AIM OF THE TASK — When you retype the listing, keep every word exactly as it appears.

TASK INPUTS —
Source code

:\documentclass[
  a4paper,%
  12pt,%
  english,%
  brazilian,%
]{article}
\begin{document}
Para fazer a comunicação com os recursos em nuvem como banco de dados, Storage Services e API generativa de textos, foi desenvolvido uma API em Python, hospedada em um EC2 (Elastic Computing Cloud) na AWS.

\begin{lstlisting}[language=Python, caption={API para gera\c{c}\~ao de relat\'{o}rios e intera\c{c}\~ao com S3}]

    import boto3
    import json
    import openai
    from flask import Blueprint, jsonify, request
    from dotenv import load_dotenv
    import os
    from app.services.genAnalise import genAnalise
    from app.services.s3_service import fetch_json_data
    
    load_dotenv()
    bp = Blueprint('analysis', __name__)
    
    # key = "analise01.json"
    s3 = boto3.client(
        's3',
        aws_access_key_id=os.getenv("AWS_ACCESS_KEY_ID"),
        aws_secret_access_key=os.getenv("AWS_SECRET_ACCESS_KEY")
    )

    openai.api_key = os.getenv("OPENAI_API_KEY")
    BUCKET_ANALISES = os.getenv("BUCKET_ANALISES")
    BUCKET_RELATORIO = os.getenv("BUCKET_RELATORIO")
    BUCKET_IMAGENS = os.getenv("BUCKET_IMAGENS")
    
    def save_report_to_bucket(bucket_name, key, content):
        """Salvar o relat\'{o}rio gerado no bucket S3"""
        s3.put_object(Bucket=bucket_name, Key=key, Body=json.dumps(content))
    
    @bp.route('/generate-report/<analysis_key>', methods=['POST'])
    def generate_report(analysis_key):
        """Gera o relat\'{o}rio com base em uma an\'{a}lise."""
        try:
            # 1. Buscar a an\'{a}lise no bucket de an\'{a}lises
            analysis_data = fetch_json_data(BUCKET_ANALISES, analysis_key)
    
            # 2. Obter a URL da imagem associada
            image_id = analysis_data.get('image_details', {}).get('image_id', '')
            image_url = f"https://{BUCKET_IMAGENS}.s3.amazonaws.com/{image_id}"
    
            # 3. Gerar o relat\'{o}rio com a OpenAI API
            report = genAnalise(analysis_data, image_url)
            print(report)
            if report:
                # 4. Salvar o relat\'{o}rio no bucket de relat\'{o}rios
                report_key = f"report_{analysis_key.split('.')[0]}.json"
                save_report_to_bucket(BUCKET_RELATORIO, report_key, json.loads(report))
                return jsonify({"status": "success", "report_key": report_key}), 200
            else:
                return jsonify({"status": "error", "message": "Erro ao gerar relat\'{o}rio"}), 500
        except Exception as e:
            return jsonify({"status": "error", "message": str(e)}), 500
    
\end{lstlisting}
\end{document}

TASK OUTPUT —
Source code

:\documentclass[
  a4paper,%
  12pt,%
  english,%
  brazilian,%
]{article}
\begin{document}
Para fazer a comunicação com os recursos em nuvem como banco de dados, Storage Services e API generativa de textos, foi desenvolvido uma API em Python, hospedada em um EC2 (Elastic Computing Cloud) na AWS.

\begin{lstlisting}[language=Python, caption={API para gera\c{c}\~ao de relat\'{o}rios e intera\c{c}\~ao com S3}]

    import boto3
    import json
    import openai
    from flask import Blueprint, jsonify, request
    from dotenv import load_dotenv
    import os
    from app.services.genAnalise import genAnalise
    from app.services.s3_service import fetch_json_data
    
    load_dotenv()
    bp = Blueprint('analysis', __name__)
    
    # key = "analise01.json"
    s3 = boto3.client(
        's3',
        aws_access_key_id=os.getenv("AWS_ACCESS_KEY_ID"),
        aws_secret_access_key=os.getenv("AWS_SECRET_ACCESS_KEY")
    )

    openai.api_key = os.getenv("OPENAI_API_KEY")
    BUCKET_ANALISES = os.getenv("BUCKET_ANALISES")
    BUCKET_RELATORIO = os.getenv("BUCKET_RELATORIO")
    BUCKET_IMAGENS = os.getenv("BUCKET_IMAGENS")
    
    def save_report_to_bucket(bucket_name, key, content):
        """Salvar o relat\'{o}rio gerado no bucket S3"""
        s3.put_object(Bucket=bucket_name, Key=key, Body=json.dumps(content))
    
    @bp.route('/generate-report/<analysis_key>', methods=['POST'])
    def generate_report(analysis_key):
        """Gera o relat\'{o}rio com base em uma an\'{a}lise."""
        try:
            # 1. Buscar a an\'{a}lise no bucket de an\'{a}lises
            analysis_data = fetch_json_data(BUCKET_ANALISES, analysis_key)
    
            # 2. Obter a URL da imagem associada
            image_id = analysis_data.get('image_details', {}).get('image_id', '')
            image_url = f"https://{BUCKET_IMAGENS}.s3.amazonaws.com/{image_id}"
    
            # 3. Gerar o relat\'{o}rio com a OpenAI API
            report = genAnalise(analysis_data, image_url)
            print(report)
            if report:
                # 4. Salvar o relat\'{o}rio no bucket de relat\'{o}rios
                report_key = f"report_{analysis_key.split('.')[0]}.json"
                save_report_to_bucket(BUCKET_RELATORIO, report_key, json.loads(report))
                return jsonify({"status": "success", "report_key": report_key}), 200
            else:
                return jsonify({"status": "error", "message": "Erro ao gerar relat\'{o}rio"}), 500
        except Exception as e:
            return jsonify({"status": "error", "message": str(e)}), 500
    
\end{lstlisting}
\end{document}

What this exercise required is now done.